A fantastic pilgrimage -- Long since the Maori have first learnt the myths of their realm, the haunting beauty of New Zealand has been featured in several films and television series, including The Piano, Hercules, Xena: Warrior Princess, The Last Samurai and most notably The Lord of the Rings trilogy.
More than perhaps all else, I attribute the works of Tolkien for my lifelong wanderlust. Middle-Earth may only exist in the imagination, but its awe-inspiring powers are very much based in our world.
As filmmaker Peter Jackson saw all too well, nowhere else on earth do verdant pastures, volcanic springs, ice-capped mountains, misty fjords, pristine lakes and mysterious forests converge in such a miniature continent all its own.
With a car, a boat and a helicopter, I had the chance to see them all.

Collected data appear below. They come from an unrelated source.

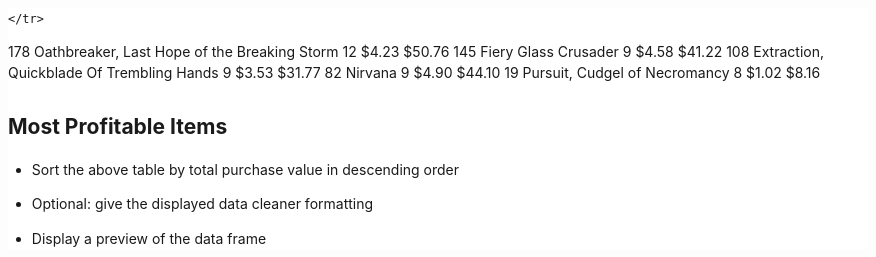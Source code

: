     </tr>
  </thead>
  <tbody>
    <tr>
      <th>178</th>
      <th>Oathbreaker, Last Hope of the Breaking Storm</th>
      <td>12</td>
      <td>$4.23</td>
      <td>$50.76</td>
    </tr>
    <tr>
      <th>145</th>
      <th>Fiery Glass Crusader</th>
      <td>9</td>
      <td>$4.58</td>
      <td>$41.22</td>
    </tr>
    <tr>
      <th>108</th>
      <th>Extraction, Quickblade Of Trembling Hands</th>
      <td>9</td>
      <td>$3.53</td>
      <td>$31.77</td>
    </tr>
    <tr>
      <th>82</th>
      <th>Nirvana</th>
      <td>9</td>
      <td>$4.90</td>
      <td>$44.10</td>
    </tr>
    <tr>
      <th>19</th>
      <th>Pursuit, Cudgel of Necromancy</th>
      <td>8</td>
      <td>$1.02</td>
      <td>$8.16</td>
    </tr>
  </tbody>
</table>
</div>



## Most Profitable Items

* Sort the above table by total purchase value in descending order


* Optional: give the displayed data cleaner formatting


* Display a preview of the data frame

[May-June 2004] An austral winter -- The second trip began as the first, a survey of new vistas and roads not yet driven. From Auckland, I toured the volcanic pools between Rotorua and Taupo, then pressed further south to the great volcano of Ruapehu, where the stately Chateau Tongariro welcomed me for the night amid torrential downpour that changed into snow.
Past the capital port of Wellington, the ferry voyage across the Cook Strait and the Marlborough Sounds brought me deja vu. I was back in Norway, cruising along my beloved fjords, but here in En-Zed, fiords are spelt with an "i" and pronounced "fee-ORDS."
[November 2004] Kiwi adventuring -- This could be my last trip to New Zealand for a while; I intended to make the most of it.
The most famous of all walks, the Milford Track, was fully booked for months before I made my first inquiry, but there were other Great Walks in the same surreally beautiful region of lakes, fjords, waterfalls and rainbows.
Along the 60km Kepler Track, I was truly humbled by the experience of braving the rain, sleet, snow and mud in the beech rain forest and over the alpine tops. My fellow trampers -- Kiwis aged at least a decade older than I, and young backpackers from all over the world -- cheered me along, and gave me a hero's welcome at the Iris Burn Hut towards the end of the second day when I, wet and hobbling, became the last to arrive.
Just after my walk, uncannily "good" spring weather -- intense sunshine that toasted mosses and ferns brown -- prevailed over the Milford Sound. Here, I slept soundly aboard the MV Friendship, a boat the size of Gilligan's and the Skipper's SS Minnow, in the calmest water I could ever remember. A light paddling session over the still, glassy inlet brought back happy memories of Blackstone Bay, Alaska, and reminded me why there are two kayaks docked in my garage.
As if that weren't enough, I had to hop aboard a helicopter once again, and jump onto a glacier.